Here are some entries. Repeat all of them exactly.

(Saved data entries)
+-------+
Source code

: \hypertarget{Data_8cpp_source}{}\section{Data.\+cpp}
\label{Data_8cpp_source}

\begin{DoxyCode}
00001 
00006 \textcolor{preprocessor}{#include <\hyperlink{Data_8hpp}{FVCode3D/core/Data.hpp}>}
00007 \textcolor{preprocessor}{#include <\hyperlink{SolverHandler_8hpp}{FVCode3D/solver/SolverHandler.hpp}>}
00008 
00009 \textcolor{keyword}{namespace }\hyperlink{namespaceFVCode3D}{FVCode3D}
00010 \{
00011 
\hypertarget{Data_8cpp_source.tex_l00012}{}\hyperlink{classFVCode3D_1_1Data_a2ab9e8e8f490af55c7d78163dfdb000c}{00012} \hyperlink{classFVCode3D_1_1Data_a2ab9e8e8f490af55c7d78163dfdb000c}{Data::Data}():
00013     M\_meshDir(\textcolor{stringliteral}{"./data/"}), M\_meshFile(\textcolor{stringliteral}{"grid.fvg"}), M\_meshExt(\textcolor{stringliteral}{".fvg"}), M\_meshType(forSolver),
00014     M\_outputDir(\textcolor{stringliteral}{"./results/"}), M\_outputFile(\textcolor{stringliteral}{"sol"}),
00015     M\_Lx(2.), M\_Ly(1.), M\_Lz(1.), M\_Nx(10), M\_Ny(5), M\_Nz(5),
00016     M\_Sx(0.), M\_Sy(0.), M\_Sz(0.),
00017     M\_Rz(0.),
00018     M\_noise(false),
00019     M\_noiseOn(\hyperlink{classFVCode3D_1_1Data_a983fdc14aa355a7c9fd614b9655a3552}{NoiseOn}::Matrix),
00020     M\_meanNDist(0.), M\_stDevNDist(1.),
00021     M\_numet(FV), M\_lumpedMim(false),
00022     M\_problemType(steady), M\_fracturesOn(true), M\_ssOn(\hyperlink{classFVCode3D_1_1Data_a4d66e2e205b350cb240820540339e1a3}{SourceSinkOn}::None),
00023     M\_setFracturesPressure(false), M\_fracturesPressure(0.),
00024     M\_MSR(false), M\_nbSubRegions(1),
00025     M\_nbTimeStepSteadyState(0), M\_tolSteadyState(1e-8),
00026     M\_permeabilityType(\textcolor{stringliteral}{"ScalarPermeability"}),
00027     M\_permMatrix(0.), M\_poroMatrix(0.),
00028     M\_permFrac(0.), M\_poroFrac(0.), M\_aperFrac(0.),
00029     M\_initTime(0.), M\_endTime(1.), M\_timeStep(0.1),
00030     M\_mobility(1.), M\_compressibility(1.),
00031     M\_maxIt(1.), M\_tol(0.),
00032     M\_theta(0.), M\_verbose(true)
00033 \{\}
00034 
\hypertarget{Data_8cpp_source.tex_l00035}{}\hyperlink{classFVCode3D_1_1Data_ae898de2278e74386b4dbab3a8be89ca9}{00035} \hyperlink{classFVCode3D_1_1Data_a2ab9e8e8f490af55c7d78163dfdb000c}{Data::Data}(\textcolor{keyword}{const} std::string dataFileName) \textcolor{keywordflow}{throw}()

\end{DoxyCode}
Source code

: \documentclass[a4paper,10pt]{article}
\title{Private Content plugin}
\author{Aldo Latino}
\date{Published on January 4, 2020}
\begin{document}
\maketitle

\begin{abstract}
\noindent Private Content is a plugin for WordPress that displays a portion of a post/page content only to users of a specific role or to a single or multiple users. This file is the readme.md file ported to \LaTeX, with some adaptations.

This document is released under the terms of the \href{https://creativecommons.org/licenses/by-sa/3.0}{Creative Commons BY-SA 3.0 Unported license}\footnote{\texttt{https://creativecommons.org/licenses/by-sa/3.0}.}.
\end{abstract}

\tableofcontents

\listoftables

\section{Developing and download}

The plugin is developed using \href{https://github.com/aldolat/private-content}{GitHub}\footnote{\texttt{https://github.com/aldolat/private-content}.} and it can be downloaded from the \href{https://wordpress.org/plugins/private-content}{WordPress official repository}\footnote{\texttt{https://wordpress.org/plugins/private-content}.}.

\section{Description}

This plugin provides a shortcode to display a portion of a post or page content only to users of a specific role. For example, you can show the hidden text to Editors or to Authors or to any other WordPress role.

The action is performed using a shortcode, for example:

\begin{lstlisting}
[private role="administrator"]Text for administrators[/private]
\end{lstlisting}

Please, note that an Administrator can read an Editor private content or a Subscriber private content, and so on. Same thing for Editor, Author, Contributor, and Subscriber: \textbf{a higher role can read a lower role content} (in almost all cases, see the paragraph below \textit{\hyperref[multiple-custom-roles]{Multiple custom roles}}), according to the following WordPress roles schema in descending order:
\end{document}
+-------+
» Response to this exercise:
Source code

: \hypertarget{Data_8cpp_source}{}\section{Data.\+cpp}
\label{Data_8cpp_source}

\begin{DoxyCode}
00001 
00006 \textcolor{preprocessor}{#include <\hyperlink{Data_8hpp}{FVCode3D/core/Data.hpp}>}
00007 \textcolor{preprocessor}{#include <\hyperlink{SolverHandler_8hpp}{FVCode3D/solver/SolverHandler.hpp}>}
00008 
00009 \textcolor{keyword}{namespace }\hyperlink{namespaceFVCode3D}{FVCode3D}
00010 \{
00011 
\hypertarget{Data_8cpp_source.tex_l00012}{}\hyperlink{classFVCode3D_1_1Data_a2ab9e8e8f490af55c7d78163dfdb000c}{00012} \hyperlink{classFVCode3D_1_1Data_a2ab9e8e8f490af55c7d78163dfdb000c}{Data::Data}():
00013     M\_meshDir(\textcolor{stringliteral}{"./data/"}), M\_meshFile(\textcolor{stringliteral}{"grid.fvg"}), M\_meshExt(\textcolor{stringliteral}{".fvg"}), M\_meshType(forSolver),
00014     M\_outputDir(\textcolor{stringliteral}{"./results/"}), M\_outputFile(\textcolor{stringliteral}{"sol"}),
00015     M\_Lx(2.), M\_Ly(1.), M\_Lz(1.), M\_Nx(10), M\_Ny(5), M\_Nz(5),
00016     M\_Sx(0.), M\_Sy(0.), M\_Sz(0.),
00017     M\_Rz(0.),
00018     M\_noise(false),
00019     M\_noiseOn(\hyperlink{classFVCode3D_1_1Data_a983fdc14aa355a7c9fd614b9655a3552}{NoiseOn}::Matrix),
00020     M\_meanNDist(0.), M\_stDevNDist(1.),
00021     M\_numet(FV), M\_lumpedMim(false),
00022     M\_problemType(steady), M\_fracturesOn(true), M\_ssOn(\hyperlink{classFVCode3D_1_1Data_a4d66e2e205b350cb240820540339e1a3}{SourceSinkOn}::None),
00023     M\_setFracturesPressure(false), M\_fracturesPressure(0.),
00024     M\_MSR(false), M\_nbSubRegions(1),
00025     M\_nbTimeStepSteadyState(0), M\_tolSteadyState(1e-8),
00026     M\_permeabilityType(\textcolor{stringliteral}{"ScalarPermeability"}),
00027     M\_permMatrix(0.), M\_poroMatrix(0.),
00028     M\_permFrac(0.), M\_poroFrac(0.), M\_aperFrac(0.),
00029     M\_initTime(0.), M\_endTime(1.), M\_timeStep(0.1),
00030     M\_mobility(1.), M\_compressibility(1.),
00031     M\_maxIt(1.), M\_tol(0.),
00032     M\_theta(0.), M\_verbose(true)
00033 \{\}
00034 
\hypertarget{Data_8cpp_source.tex_l00035}{}\hyperlink{classFVCode3D_1_1Data_ae898de2278e74386b4dbab3a8be89ca9}{00035} \hyperlink{classFVCode3D_1_1Data_a2ab9e8e8f490af55c7d78163dfdb000c}{Data::Data}(\textcolor{keyword}{const} std::string dataFileName) \textcolor{keywordflow}{throw}()

\end{DoxyCode}
Source code

: \documentclass[a4paper,10pt]{article}
\title{Private Content plugin}
\author{Aldo Latino}
\date{Published on January 4, 2020}
\begin{document}
\maketitle

\begin{abstract}
\noindent Private Content is a plugin for WordPress that displays a portion of a post/page content only to users of a specific role or to a single or multiple users. This file is the readme.md file ported to \LaTeX, with some adaptations.

This document is released under the terms of the \href{https://creativecommons.org/licenses/by-sa/3.0}{Creative Commons BY-SA 3.0 Unported license}\footnote{\texttt{https://creativecommons.org/licenses/by-sa/3.0}.}.
\end{abstract}

\tableofcontents

\listoftables

\section{Developing and download}

The plugin is developed using \href{https://github.com/aldolat/private-content}{GitHub}\footnote{\texttt{https://github.com/aldolat/private-content}.} and it can be downloaded from the \href{https://wordpress.org/plugins/private-content}{WordPress official repository}\footnote{\texttt{https://wordpress.org/plugins/private-content}.}.

\section{Description}

This plugin provides a shortcode to display a portion of a post or page content only to users of a specific role. For example, you can show the hidden text to Editors or to Authors or to any other WordPress role.

The action is performed using a shortcode, for example:

\begin{lstlisting}
[private role="administrator"]Text for administrators[/private]
\end{lstlisting}

Please, note that an Administrator can read an Editor private content or a Subscriber private content, and so on. Same thing for Editor, Author, Contributor, and Subscriber: \textbf{a higher role can read a lower role content} (in almost all cases, see the paragraph below \textit{\hyperref[multiple-custom-roles]{Multiple custom roles}}), according to the following WordPress roles schema in descending order:
\end{document}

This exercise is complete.